> [WHAT YOU ARE ASKED TO DO]
Give all of the data again exactly as written, omitting every image.

> [RECORDS PROVIDED]

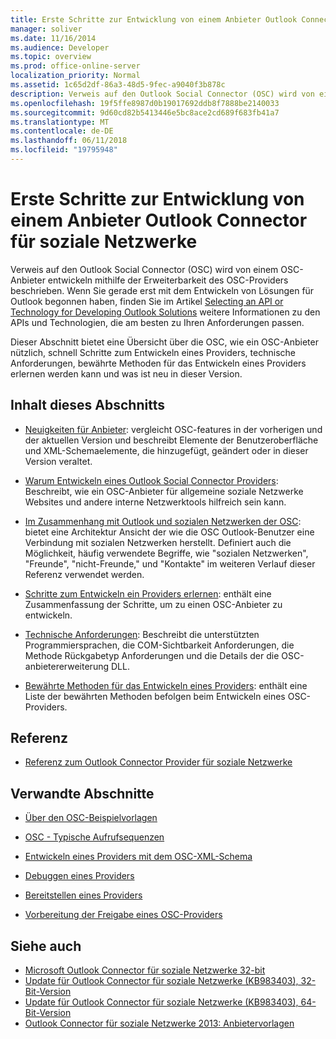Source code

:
 ```yaml
---
title: Erste Schritte zur Entwicklung von einem Anbieter Outlook Connector für soziale Netzwerke
manager: soliver
ms.date: 11/16/2014
ms.audience: Developer
ms.topic: overview
ms.prod: office-online-server
localization_priority: Normal
ms.assetid: 1c65d2df-86a3-48d5-9fec-a9040f3b878c
description: Verweis auf den Outlook Social Connector (OSC) wird von einem OSC-Anbieter entwickeln mithilfe der Erweiterbarkeit des OSC-Providers beschrieben.
ms.openlocfilehash: 19f5ffe8987d0b19017692ddb8f7888be2140033
ms.sourcegitcommit: 9d60cd82b5413446e5bc8ace2cd689f683fb41a7
ms.translationtype: MT
ms.contentlocale: de-DE
ms.lasthandoff: 06/11/2018
ms.locfileid: "19795948"
---
```

# <a name="getting-started-with-developing-an-outlook-social-connector-provider"></a>Erste Schritte zur Entwicklung von einem Anbieter Outlook Connector für soziale Netzwerke

Verweis auf den Outlook Social Connector (OSC) wird von einem OSC-Anbieter entwickeln mithilfe der Erweiterbarkeit des OSC-Providers beschrieben. Wenn Sie gerade erst mit dem Entwickeln von Lösungen für Outlook begonnen haben, finden Sie im Artikel [Selecting an API or Technology for Developing Outlook Solutions](http://msdn.microsoft.com/library/8295da20-e567-4d08-b8e4-5c9b4498edd4%28Office.15%29.aspx) weitere Informationen zu den APIs und Technologien, die am besten zu Ihren Anforderungen passen. 

Dieser Abschnitt bietet eine Übersicht über die OSC, wie ein OSC-Anbieter nützlich, schnell Schritte zum Entwickeln eines Providers, technische Anforderungen, bewährte Methoden für das Entwickeln eines Providers erlernen werden kann und was ist neu in dieser Version. 
  
## <a name="in-this-section"></a>Inhalt dieses Abschnitts

- [Neuigkeiten für Anbieter](what-s-new-for-providers.md): vergleicht OSC-features in der vorherigen und der aktuellen Version und beschreibt Elemente der Benutzeroberfläche und XML-Schemaelemente, die hinzugefügt, geändert oder in dieser Version veraltet. 
    
- [Warum Entwickeln eines Outlook Social Connector Providers](why-develop-an-outlook-social-connector-provider.md): Beschreibt, wie ein OSC-Anbieter für allgemeine soziale Netzwerke Websites und andere interne Netzwerktools hilfreich sein kann.
    
- [Im Zusammenhang mit Outlook und sozialen Netzwerken der OSC](relating-the-osc-with-outlook-and-social-networks.md): bietet eine Architektur Ansicht der wie die OSC Outlook-Benutzer eine Verbindung mit sozialen Netzwerken herstellt. Definiert auch die Möglichkeit, häufig verwendete Begriffe, wie "sozialen Netzwerken", "Freunde", "nicht-Freunde," und "Kontakte" im weiteren Verlauf dieser Referenz verwendet werden.
    
- [Schritte zum Entwickeln ein Providers erlernen](quick-steps-for-learning-to-develop-a-provider.md): enthält eine Zusammenfassung der Schritte, um zu einen OSC-Anbieter zu entwickeln.
    
- [Technische Anforderungen](technical-requirements.md): Beschreibt die unterstützten Programmiersprachen, die COM-Sichtbarkeit Anforderungen, die Methode Rückgabetyp Anforderungen und die Details der die OSC-anbietererweiterung DLL.
    
- [Bewährte Methoden für das Entwickeln eines Providers](best-practices-for-developing-a-provider.md): enthält eine Liste der bewährten Methoden befolgen beim Entwickeln eines OSC-Providers.
    
## <a name="reference"></a>Referenz

- [Referenz zum Outlook Connector Provider für soziale Netzwerke](outlook-social-connector-provider-reference-0.md)
  
## <a name="related-sections"></a>Verwandte Abschnitte

- [Über den OSC-Beispielvorlagen](osc-sample-templates.md)
  
- [OSC - Typische Aufrufsequenzen](osc-typical-calling-sequences.md)
  
- [Entwickeln eines Providers mit dem OSC-XML-Schema](developing-a-provider-with-the-osc-xml-schema.md)
  
- [Debuggen eines Providers](debugging-a-provider.md)
  
- [Bereitstellen eines Providers](deploying-a-provider.md)
  
- [Vorbereitung der Freigabe eines OSC-Providers](getting-ready-to-release-an-osc-provider.md)
  
## <a name="see-also"></a>Siehe auch

- [Microsoft Outlook Connector für soziale Netzwerke 32-bit](http://www.microsoft.com/downloads/details.aspx?FamilyID=b638cc14-11e5-448a-b5a6-4f553ce81b94)
- [Update für Outlook Connector für soziale Netzwerke (KB983403), 32-Bit-Version](http://www.microsoft.com/downloads/details.aspx?FamilyID=9886faca-f1c5-4579-83e2-c872c7abc61a)
- [Update für Outlook Connector für soziale Netzwerke (KB983403), 64-Bit-Version](http://www.microsoft.com/downloads/details.aspx?FamilyID=72a506a7-8a91-4d56-8b27-bf3b3f58fe9a)
- [Outlook Connector für soziale Netzwerke 2013: Anbietervorlagen](http://code.msdn.microsoft.com/Outlook-Social-Connector-73fd8d2c)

> [REPLY]
Source code

:
 ```yaml
---
title: Erste Schritte zur Entwicklung von einem Anbieter Outlook Connector für soziale Netzwerke
manager: soliver
ms.date: 11/16/2014
ms.audience: Developer
ms.topic: overview
ms.prod: office-online-server
localization_priority: Normal
ms.assetid: 1c65d2df-86a3-48d5-9fec-a9040f3b878c
description: Verweis auf den Outlook Social Connector (OSC) wird von einem OSC-Anbieter entwickeln mithilfe der Erweiterbarkeit des OSC-Providers beschrieben.
ms.openlocfilehash: 19f5ffe8987d0b19017692ddb8f7888be2140033
ms.sourcegitcommit: 9d60cd82b5413446e5bc8ace2cd689f683fb41a7
ms.translationtype: MT
ms.contentlocale: de-DE
ms.lasthandoff: 06/11/2018
ms.locfileid: "19795948"
---
```

# <a name="getting-started-with-developing-an-outlook-social-connector-provider"></a>Erste Schritte zur Entwicklung von einem Anbieter Outlook Connector für soziale Netzwerke

Verweis auf den Outlook Social Connector (OSC) wird von einem OSC-Anbieter entwickeln mithilfe der Erweiterbarkeit des OSC-Providers beschrieben. Wenn Sie gerade erst mit dem Entwickeln von Lösungen für Outlook begonnen haben, finden Sie im Artikel [Selecting an API or Technology for Developing Outlook Solutions](http://msdn.microsoft.com/library/8295da20-e567-4d08-b8e4-5c9b4498edd4%28Office.15%29.aspx) weitere Informationen zu den APIs und Technologien, die am besten zu Ihren Anforderungen passen. 

Dieser Abschnitt bietet eine Übersicht über die OSC, wie ein OSC-Anbieter nützlich, schnell Schritte zum Entwickeln eines Providers, technische Anforderungen, bewährte Methoden für das Entwickeln eines Providers erlernen werden kann und was ist neu in dieser Version. 
  
## <a name="in-this-section"></a>Inhalt dieses Abschnitts

- [Neuigkeiten für Anbieter](what-s-new-for-providers.md): vergleicht OSC-features in der vorherigen und der aktuellen Version und beschreibt Elemente der Benutzeroberfläche und XML-Schemaelemente, die hinzugefügt, geändert oder in dieser Version veraltet. 
    
- [Warum Entwickeln eines Outlook Social Connector Providers](why-develop-an-outlook-social-connector-provider.md): Beschreibt, wie ein OSC-Anbieter für allgemeine soziale Netzwerke Websites und andere interne Netzwerktools hilfreich sein kann.
    
- [Im Zusammenhang mit Outlook und sozialen Netzwerken der OSC](relating-the-osc-with-outlook-and-social-networks.md): bietet eine Architektur Ansicht der wie die OSC Outlook-Benutzer eine Verbindung mit sozialen Netzwerken herstellt. Definiert auch die Möglichkeit, häufig verwendete Begriffe, wie "sozialen Netzwerken", "Freunde", "nicht-Freunde," und "Kontakte" im weiteren Verlauf dieser Referenz verwendet werden.
    
- [Schritte zum Entwickeln ein Providers erlernen](quick-steps-for-learning-to-develop-a-provider.md): enthält eine Zusammenfassung der Schritte, um zu einen OSC-Anbieter zu entwickeln.
    
- [Technische Anforderungen](technical-requirements.md): Beschreibt die unterstützten Programmiersprachen, die COM-Sichtbarkeit Anforderungen, die Methode Rückgabetyp Anforderungen und die Details der die OSC-anbietererweiterung DLL.
    
- [Bewährte Methoden für das Entwickeln eines Providers](best-practices-for-developing-a-provider.md): enthält eine Liste der bewährten Methoden befolgen beim Entwickeln eines OSC-Providers.
    
## <a name="reference"></a>Referenz

- [Referenz zum Outlook Connector Provider für soziale Netzwerke](outlook-social-connector-provider-reference-0.md)
  
## <a name="related-sections"></a>Verwandte Abschnitte

- [Über den OSC-Beispielvorlagen](osc-sample-templates.md)
  
- [OSC - Typische Aufrufsequenzen](osc-typical-calling-sequences.md)
  
- [Entwickeln eines Providers mit dem OSC-XML-Schema](developing-a-provider-with-the-osc-xml-schema.md)
  
- [Debuggen eines Providers](debugging-a-provider.md)
  
- [Bereitstellen eines Providers](deploying-a-provider.md)
  
- [Vorbereitung der Freigabe eines OSC-Providers](getting-ready-to-release-an-osc-provider.md)
  
## <a name="see-also"></a>Siehe auch

- [Microsoft Outlook Connector für soziale Netzwerke 32-bit](http://www.microsoft.com/downloads/details.aspx?FamilyID=b638cc14-11e5-448a-b5a6-4f553ce81b94)
- [Update für Outlook Connector für soziale Netzwerke (KB983403), 32-Bit-Version](http://www.microsoft.com/downloads/details.aspx?FamilyID=9886faca-f1c5-4579-83e2-c872c7abc61a)
- [Update für Outlook Connector für soziale Netzwerke (KB983403), 64-Bit-Version](http://www.microsoft.com/downloads/details.aspx?FamilyID=72a506a7-8a91-4d56-8b27-bf3b3f58fe9a)
- [Outlook Connector für soziale Netzwerke 2013: Anbietervorlagen](http://code.msdn.microsoft.com/Outlook-Social-Connector-73fd8d2c)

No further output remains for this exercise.